REQUIRED WORK: Transcribe each entry so that nothing differs from the original.

(Saved entries)

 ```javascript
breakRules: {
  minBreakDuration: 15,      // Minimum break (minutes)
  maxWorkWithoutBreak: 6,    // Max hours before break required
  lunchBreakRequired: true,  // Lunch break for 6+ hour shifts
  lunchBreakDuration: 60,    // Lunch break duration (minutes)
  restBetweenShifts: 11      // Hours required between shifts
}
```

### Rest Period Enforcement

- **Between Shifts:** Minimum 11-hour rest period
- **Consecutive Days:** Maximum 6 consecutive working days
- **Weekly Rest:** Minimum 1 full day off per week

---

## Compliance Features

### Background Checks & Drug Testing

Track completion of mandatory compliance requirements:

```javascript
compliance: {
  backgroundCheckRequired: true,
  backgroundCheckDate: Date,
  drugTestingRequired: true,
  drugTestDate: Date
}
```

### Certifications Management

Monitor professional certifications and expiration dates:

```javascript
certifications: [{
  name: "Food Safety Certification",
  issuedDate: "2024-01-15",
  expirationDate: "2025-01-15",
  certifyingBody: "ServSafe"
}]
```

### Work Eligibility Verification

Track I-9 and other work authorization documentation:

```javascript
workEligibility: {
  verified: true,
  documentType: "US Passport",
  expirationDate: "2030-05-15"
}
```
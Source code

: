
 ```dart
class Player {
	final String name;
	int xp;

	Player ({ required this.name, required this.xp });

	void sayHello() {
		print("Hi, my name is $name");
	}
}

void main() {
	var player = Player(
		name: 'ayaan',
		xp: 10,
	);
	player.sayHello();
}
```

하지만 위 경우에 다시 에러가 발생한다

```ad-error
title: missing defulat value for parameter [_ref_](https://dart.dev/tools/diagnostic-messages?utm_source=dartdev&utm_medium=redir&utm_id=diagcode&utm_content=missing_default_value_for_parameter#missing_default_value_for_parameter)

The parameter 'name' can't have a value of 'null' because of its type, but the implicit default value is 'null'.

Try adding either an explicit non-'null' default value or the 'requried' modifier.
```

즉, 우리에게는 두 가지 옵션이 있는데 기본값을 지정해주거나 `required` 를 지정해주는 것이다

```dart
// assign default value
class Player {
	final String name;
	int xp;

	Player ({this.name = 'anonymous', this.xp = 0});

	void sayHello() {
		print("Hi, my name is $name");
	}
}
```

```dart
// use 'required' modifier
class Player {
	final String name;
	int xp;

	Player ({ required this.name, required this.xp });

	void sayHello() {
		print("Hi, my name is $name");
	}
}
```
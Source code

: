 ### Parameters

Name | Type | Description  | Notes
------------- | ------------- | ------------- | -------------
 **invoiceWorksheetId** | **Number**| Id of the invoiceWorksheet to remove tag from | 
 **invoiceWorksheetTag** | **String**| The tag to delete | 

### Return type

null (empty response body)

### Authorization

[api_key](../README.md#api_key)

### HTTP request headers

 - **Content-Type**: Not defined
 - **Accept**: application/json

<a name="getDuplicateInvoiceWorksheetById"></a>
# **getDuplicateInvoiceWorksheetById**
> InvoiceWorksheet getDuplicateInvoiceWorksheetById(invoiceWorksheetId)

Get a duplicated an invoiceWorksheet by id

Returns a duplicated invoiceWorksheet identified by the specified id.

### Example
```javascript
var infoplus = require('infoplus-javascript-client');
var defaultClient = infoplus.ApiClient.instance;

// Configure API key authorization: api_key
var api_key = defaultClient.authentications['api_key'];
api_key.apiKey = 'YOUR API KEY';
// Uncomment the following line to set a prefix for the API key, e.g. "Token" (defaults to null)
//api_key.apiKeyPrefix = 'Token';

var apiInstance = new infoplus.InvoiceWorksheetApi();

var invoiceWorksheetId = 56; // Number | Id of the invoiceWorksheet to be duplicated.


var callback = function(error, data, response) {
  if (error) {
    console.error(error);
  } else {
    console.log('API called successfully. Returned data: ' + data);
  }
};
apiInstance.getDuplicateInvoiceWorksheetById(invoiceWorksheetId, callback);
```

THE ANSWER:
 ```javascript
breakRules: {
  minBreakDuration: 15,      // Minimum break (minutes)
  maxWorkWithoutBreak: 6,    // Max hours before break required
  lunchBreakRequired: true,  // Lunch break for 6+ hour shifts
  lunchBreakDuration: 60,    // Lunch break duration (minutes)
  restBetweenShifts: 11      // Hours required between shifts
}
```

### Rest Period Enforcement

- **Between Shifts:** Minimum 11-hour rest period
- **Consecutive Days:** Maximum 6 consecutive working days
- **Weekly Rest:** Minimum 1 full day off per week

---

## Compliance Features

### Background Checks & Drug Testing

Track completion of mandatory compliance requirements:

```javascript
compliance: {
  backgroundCheckRequired: true,
  backgroundCheckDate: Date,
  drugTestingRequired: true,
  drugTestDate: Date
}
```

### Certifications Management

Monitor professional certifications and expiration dates:

```javascript
certifications: [{
  name: "Food Safety Certification",
  issuedDate: "2024-01-15",
  expirationDate: "2025-01-15",
  certifyingBody: "ServSafe"
}]
```

### Work Eligibility Verification

Track I-9 and other work authorization documentation:

```javascript
workEligibility: {
  verified: true,
  documentType: "US Passport",
  expirationDate: "2030-05-15"
}
```
Source code

:
 ```dart
class Player {
	final String name;
	int xp;

	Player ({ required this.name, required this.xp });

	void sayHello() {
		print("Hi, my name is $name");
	}
}

void main() {
	var player = Player(
		name: 'ayaan',
		xp: 10,
	);
	player.sayHello();
}
```

하지만 위 경우에 다시 에러가 발생한다

```ad-error
title: missing defulat value for parameter [_ref_](https://dart.dev/tools/diagnostic-messages?utm_source=dartdev&utm_medium=redir&utm_id=diagcode&utm_content=missing_default_value_for_parameter#missing_default_value_for_parameter)

The parameter 'name' can't have a value of 'null' because of its type, but the implicit default value is 'null'.

Try adding either an explicit non-'null' default value or the 'requried' modifier.
```

즉, 우리에게는 두 가지 옵션이 있는데 기본값을 지정해주거나 `required` 를 지정해주는 것이다

```dart
// assign default value
class Player {
	final String name;
	int xp;

	Player ({this.name = 'anonymous', this.xp = 0});

	void sayHello() {
		print("Hi, my name is $name");
	}
}
```

```dart
// use 'required' modifier
class Player {
	final String name;
	int xp;

	Player ({ required this.name, required this.xp });

	void sayHello() {
		print("Hi, my name is $name");
	}
}
```
Source code

: ### Parameters

Name | Type | Description  | Notes
------------- | ------------- | ------------- | -------------
 **invoiceWorksheetId** | **Number**| Id of the invoiceWorksheet to remove tag from | 
 **invoiceWorksheetTag** | **String**| The tag to delete | 

### Return type

null (empty response body)

### Authorization

[api_key](../README.md#api_key)

### HTTP request headers

 - **Content-Type**: Not defined
 - **Accept**: application/json

<a name="getDuplicateInvoiceWorksheetById"></a>
# **getDuplicateInvoiceWorksheetById**
> InvoiceWorksheet getDuplicateInvoiceWorksheetById(invoiceWorksheetId)

Get a duplicated an invoiceWorksheet by id

Returns a duplicated invoiceWorksheet identified by the specified id.

### Example
```javascript
var infoplus = require('infoplus-javascript-client');
var defaultClient = infoplus.ApiClient.instance;

// Configure API key authorization: api_key
var api_key = defaultClient.authentications['api_key'];
api_key.apiKey = 'YOUR API KEY';
// Uncomment the following line to set a prefix for the API key, e.g. "Token" (defaults to null)
//api_key.apiKeyPrefix = 'Token';

var apiInstance = new infoplus.InvoiceWorksheetApi();

var invoiceWorksheetId = 56; // Number | Id of the invoiceWorksheet to be duplicated.


var callback = function(error, data, response) {
  if (error) {
    console.error(error);
  } else {
    console.log('API called successfully. Returned data: ' + data);
  }
};
apiInstance.getDuplicateInvoiceWorksheetById(invoiceWorksheetId, callback);
```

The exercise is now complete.